Via Wyoming News Exchange

CODY — A Cody man accused of sexually assaulting patients while employed as a nurse at the Northern Wyoming Surgical Center has been cleared of the charge, and his case fully dismissed.

On May 9, Park County attorney Bryan Skoric submitted a motion to dismiss a charge of sexual assault in the third degree against Robert W. Guty, which Guty had appealed with the Wyoming Supreme Court and Park County.

Skoric said in his motion, statements recently made by witnesses to Guty’s alleged actions are “substantially and materially inconsistent with the information that was provided to law enforcement and what the State relied on in filing this matter.”

Park County District Court Judge Bill Simpson ordered Guty’s case be dismissed with prejudice the next day. Since it was dismissed with prejudice it cannot be tried again.

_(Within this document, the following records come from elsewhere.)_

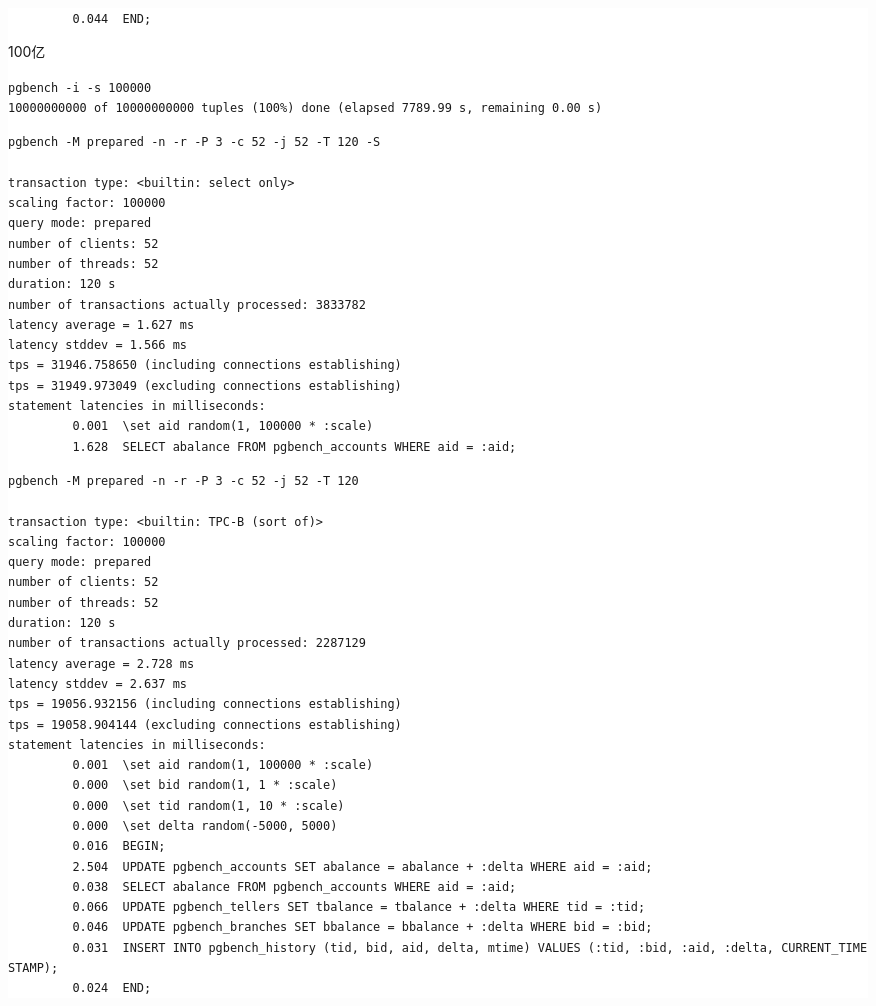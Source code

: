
 ```    
         0.044  END;    
```    
    
100亿    
    
```    
pgbench -i -s 100000      
10000000000 of 10000000000 tuples (100%) done (elapsed 7789.99 s, remaining 0.00 s)     
```    
    
```    
pgbench -M prepared -n -r -P 3 -c 52 -j 52 -T 120 -S      
    
transaction type: <builtin: select only>    
scaling factor: 100000    
query mode: prepared    
number of clients: 52    
number of threads: 52    
duration: 120 s    
number of transactions actually processed: 3833782    
latency average = 1.627 ms    
latency stddev = 1.566 ms    
tps = 31946.758650 (including connections establishing)    
tps = 31949.973049 (excluding connections establishing)    
statement latencies in milliseconds:    
         0.001  \set aid random(1, 100000 * :scale)    
         1.628  SELECT abalance FROM pgbench_accounts WHERE aid = :aid;    
```    
    
```    
pgbench -M prepared -n -r -P 3 -c 52 -j 52 -T 120     
    
transaction type: <builtin: TPC-B (sort of)>    
scaling factor: 100000    
query mode: prepared    
number of clients: 52    
number of threads: 52    
duration: 120 s    
number of transactions actually processed: 2287129    
latency average = 2.728 ms    
latency stddev = 2.637 ms    
tps = 19056.932156 (including connections establishing)    
tps = 19058.904144 (excluding connections establishing)    
statement latencies in milliseconds:    
         0.001  \set aid random(1, 100000 * :scale)    
         0.000  \set bid random(1, 1 * :scale)    
         0.000  \set tid random(1, 10 * :scale)    
         0.000  \set delta random(-5000, 5000)    
         0.016  BEGIN;    
         2.504  UPDATE pgbench_accounts SET abalance = abalance + :delta WHERE aid = :aid;    
         0.038  SELECT abalance FROM pgbench_accounts WHERE aid = :aid;    
         0.066  UPDATE pgbench_tellers SET tbalance = tbalance + :delta WHERE tid = :tid;    
         0.046  UPDATE pgbench_branches SET bbalance = bbalance + :delta WHERE bid = :bid;    
         0.031  INSERT INTO pgbench_history (tid, bid, aid, delta, mtime) VALUES (:tid, :bid, :aid, :delta, CURRENT_TIMESTAMP);    
         0.024  END;    
```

The evidence at the center of Guty’s original appeal was a log of questionable behavior Guty’s coworkers began compiling before the Jan. 7, 2015, incident that led to Guty’s arrest.

In that incident, a woman undergoing surgery was allegedly sexually assaulted by Guty while under general anesthesia. Since the victim was under anaesthesia at the time of the supposed assault, it was one of Guty’s coworkers who served as the primary witness to his alleged actions.

It appears that a substantive change occurred in statements made from between when the case was opened in 2015 to the reinvestigation process that took place in the past year.

“The State no longer has a prosecutable case based upon these inconsistent statements,” Skoric wrote in his recent motion. “This dismissal in no way involves the credibility of the confidential victim in this matter.”

Guty was terminated from the Northern Wyoming Surgical Center and the incident was reported to the Wyoming State Board of Nursing. Even after the alleged actions, the board of nursing stipulated Guty could continue nursing, but could not work with female patients; conditionally pending the result of his sexual assault charges. Guty’s nursing license this applied to expired at the end of 2018. He is not currently a registered nurse in Wyoming.

In court documents it appears five nurses believed Guty was exhibiting “suspicious” behavior around female patients, seen with his hand under their clothes on a few occasions, which they kept an incident log referencing.

“The State was required to make inappropriate logical inferences, based upon the witnesses’ speculative testimony,” Guty’s criminal defense attorney Ian Sandefer said in court documents. “That Mr. Guty had a propensity to sexually assault patients.”

It was only one witness that claimed to have unequivocally seen him performing sexual assault and although others were in the room at the time of this event, no one saw Guty perform the alleged actions in question.

Guty had already entered a conditional no lo contendere, or “no contest” plea to third degree sexual assault of a patient under general anesthesia in Oct. 2017, agreeing to preserve all evidence in relation to the case.

In his no contest plea negotiated by Sandefer in November 2017: a suspended five to seven year split sentence, with one year in jail and four years to be served on supervised probation, he was still given the right to appeal his case to the Wyoming Supreme Court.

After found guilty by Simpson, Guty did indeed appeal.

When appealing to Wyoming’s highest court Guty sought to have his plea conditions altered or entire plea thrown out by having certain evidence removed from the case. The Supreme Court refused to eliminate certain pieces of evidence and returned the case in September 2018 to Park County to be retried.

It did however criticize the State’s admission of certain evidence in the case, specifically the log, to explain how the main witness discovered Guty’s actions in the single event.

“That would only be a sound basis for admission if the question of what prompted the nurse to lift the blanket became an issue,” Supreme Court Justice Kate Fox wrote in her dissertation.

In December, Simpson decided to keep all prior physical evidence for the retrial but said all depositions could not be reproduced, which Skoric opposed.